Stored items from a collection
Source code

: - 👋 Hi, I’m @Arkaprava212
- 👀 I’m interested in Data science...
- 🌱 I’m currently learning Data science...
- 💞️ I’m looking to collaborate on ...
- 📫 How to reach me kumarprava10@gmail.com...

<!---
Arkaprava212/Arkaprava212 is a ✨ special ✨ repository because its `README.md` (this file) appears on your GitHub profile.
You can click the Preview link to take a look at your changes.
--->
* * *
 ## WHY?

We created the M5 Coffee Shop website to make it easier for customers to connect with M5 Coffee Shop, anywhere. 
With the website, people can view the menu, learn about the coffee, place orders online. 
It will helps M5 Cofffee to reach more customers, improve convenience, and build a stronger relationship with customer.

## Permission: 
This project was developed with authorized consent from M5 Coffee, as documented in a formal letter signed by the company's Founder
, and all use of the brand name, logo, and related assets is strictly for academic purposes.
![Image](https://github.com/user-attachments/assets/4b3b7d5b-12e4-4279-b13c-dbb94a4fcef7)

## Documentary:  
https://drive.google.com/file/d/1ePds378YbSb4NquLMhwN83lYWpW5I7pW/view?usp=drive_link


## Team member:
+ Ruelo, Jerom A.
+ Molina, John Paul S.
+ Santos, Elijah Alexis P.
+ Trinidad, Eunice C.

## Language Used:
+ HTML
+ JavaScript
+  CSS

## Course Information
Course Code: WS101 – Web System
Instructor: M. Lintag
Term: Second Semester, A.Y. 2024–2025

> Your assignment: Go over the data and return every line that includes the word "customers".

> Expected output:
We created the M5 Coffee Shop website to make it easier for customers to connect with M5 Coffee Shop, anywhere. 
It will helps M5 Cofffee to reach more customers, improve convenience, and build a stronger relationship with customer.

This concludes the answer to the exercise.